▶ Assignment
The lines to return are those below that contain the word "class".

▶ Records for the exercise
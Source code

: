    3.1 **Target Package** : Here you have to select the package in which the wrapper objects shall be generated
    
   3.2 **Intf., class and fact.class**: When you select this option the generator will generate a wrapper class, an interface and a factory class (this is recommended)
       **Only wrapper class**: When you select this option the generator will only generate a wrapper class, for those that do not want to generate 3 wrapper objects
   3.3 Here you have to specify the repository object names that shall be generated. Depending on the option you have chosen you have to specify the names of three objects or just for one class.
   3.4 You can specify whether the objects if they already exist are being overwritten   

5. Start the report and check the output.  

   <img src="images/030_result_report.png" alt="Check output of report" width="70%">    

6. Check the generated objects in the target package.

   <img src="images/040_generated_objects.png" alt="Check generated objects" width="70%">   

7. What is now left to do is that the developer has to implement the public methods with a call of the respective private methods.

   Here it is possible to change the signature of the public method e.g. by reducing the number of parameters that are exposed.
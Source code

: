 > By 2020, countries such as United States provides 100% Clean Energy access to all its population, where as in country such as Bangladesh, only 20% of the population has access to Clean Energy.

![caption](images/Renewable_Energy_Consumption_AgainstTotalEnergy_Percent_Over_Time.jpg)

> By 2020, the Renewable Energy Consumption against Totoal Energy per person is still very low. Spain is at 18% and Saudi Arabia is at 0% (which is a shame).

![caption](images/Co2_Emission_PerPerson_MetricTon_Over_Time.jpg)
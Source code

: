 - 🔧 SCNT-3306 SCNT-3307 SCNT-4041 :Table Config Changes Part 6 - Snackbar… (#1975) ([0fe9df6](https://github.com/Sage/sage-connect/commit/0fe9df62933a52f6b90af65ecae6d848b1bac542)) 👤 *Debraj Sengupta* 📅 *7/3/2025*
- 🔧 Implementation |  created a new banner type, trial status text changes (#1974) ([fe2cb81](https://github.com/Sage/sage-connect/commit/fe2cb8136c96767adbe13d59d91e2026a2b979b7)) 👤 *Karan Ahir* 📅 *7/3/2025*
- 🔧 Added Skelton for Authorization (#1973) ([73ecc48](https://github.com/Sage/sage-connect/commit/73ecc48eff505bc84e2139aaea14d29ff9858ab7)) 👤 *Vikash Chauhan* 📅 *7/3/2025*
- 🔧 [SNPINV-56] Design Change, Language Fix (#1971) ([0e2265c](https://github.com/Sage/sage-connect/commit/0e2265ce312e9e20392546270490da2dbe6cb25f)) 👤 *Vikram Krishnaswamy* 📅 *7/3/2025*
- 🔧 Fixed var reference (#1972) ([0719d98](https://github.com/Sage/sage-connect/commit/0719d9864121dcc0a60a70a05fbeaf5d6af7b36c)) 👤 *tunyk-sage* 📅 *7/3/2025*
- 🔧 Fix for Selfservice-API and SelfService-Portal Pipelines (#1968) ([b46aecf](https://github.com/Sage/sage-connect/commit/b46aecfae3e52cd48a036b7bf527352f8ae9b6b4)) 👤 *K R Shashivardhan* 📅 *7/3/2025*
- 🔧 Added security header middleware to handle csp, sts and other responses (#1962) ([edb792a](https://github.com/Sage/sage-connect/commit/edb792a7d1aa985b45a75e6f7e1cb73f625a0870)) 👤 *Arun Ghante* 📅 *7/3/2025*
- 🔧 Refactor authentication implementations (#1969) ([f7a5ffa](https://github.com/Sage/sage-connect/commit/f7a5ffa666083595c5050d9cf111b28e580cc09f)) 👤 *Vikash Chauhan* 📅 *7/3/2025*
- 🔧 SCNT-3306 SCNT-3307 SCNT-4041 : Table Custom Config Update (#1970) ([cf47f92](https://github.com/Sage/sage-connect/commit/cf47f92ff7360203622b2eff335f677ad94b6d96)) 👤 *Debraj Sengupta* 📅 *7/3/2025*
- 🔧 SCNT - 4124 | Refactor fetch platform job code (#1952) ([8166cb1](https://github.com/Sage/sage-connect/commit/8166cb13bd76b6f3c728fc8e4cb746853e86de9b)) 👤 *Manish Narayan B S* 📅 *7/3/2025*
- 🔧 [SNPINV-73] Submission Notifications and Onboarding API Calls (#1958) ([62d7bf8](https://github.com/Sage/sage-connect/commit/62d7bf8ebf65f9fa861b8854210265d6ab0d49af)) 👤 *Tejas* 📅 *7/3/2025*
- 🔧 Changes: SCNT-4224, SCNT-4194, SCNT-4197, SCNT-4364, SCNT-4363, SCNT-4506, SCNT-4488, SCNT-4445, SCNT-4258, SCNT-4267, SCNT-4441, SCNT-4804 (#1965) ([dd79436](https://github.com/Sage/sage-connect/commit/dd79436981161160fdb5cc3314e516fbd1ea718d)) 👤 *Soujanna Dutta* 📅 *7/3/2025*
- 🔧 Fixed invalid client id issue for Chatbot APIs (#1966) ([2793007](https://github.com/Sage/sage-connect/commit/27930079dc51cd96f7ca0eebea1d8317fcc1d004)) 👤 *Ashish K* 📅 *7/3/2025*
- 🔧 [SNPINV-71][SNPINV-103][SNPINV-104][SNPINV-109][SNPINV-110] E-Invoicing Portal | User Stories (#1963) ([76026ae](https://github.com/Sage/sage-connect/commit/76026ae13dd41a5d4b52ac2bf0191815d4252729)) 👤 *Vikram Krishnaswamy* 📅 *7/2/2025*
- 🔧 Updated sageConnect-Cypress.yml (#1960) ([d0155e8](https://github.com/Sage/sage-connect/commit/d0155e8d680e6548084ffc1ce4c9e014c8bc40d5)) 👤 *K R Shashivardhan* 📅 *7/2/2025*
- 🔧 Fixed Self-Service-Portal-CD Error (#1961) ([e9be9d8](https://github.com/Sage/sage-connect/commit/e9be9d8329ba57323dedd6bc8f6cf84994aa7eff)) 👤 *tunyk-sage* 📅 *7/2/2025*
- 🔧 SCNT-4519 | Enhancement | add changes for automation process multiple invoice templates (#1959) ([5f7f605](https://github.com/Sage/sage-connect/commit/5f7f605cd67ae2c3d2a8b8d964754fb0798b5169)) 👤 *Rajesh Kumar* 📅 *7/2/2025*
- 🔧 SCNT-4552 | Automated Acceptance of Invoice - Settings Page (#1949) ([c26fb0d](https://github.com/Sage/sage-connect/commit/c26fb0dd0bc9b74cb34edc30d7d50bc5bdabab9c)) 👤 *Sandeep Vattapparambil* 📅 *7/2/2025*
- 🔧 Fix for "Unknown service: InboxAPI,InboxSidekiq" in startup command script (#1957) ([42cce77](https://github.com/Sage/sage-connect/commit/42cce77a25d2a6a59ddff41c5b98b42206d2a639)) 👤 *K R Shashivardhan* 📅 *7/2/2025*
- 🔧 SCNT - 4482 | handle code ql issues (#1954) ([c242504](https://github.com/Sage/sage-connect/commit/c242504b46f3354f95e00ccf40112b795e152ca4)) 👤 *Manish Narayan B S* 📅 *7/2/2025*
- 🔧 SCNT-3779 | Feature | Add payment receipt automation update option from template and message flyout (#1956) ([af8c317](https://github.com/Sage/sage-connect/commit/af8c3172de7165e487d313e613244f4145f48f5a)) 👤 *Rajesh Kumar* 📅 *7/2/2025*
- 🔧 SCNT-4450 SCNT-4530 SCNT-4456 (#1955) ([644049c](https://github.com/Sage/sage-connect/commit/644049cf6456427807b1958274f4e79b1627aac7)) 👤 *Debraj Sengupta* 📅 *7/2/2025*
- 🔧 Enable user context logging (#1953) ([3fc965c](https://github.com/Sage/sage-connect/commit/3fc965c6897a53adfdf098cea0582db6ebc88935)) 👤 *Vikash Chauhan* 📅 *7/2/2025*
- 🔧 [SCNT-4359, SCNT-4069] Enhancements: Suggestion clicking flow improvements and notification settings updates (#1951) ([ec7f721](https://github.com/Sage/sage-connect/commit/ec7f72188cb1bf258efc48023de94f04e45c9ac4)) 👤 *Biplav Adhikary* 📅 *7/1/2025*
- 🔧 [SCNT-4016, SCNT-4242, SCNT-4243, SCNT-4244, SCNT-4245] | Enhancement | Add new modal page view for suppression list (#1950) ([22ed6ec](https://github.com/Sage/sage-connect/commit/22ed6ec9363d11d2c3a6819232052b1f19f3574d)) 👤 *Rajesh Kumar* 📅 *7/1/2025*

▶ Solution for this task
   3.2 **Intf., class and fact.class**: When you select this option the generator will generate a wrapper class, an interface and a factory class (this is recommended)
       **Only wrapper class**: When you select this option the generator will only generate a wrapper class, for those that do not want to generate 3 wrapper objects
   3.3 Here you have to specify the repository object names that shall be generated. Depending on the option you have chosen you have to specify the names of three objects or just for one class.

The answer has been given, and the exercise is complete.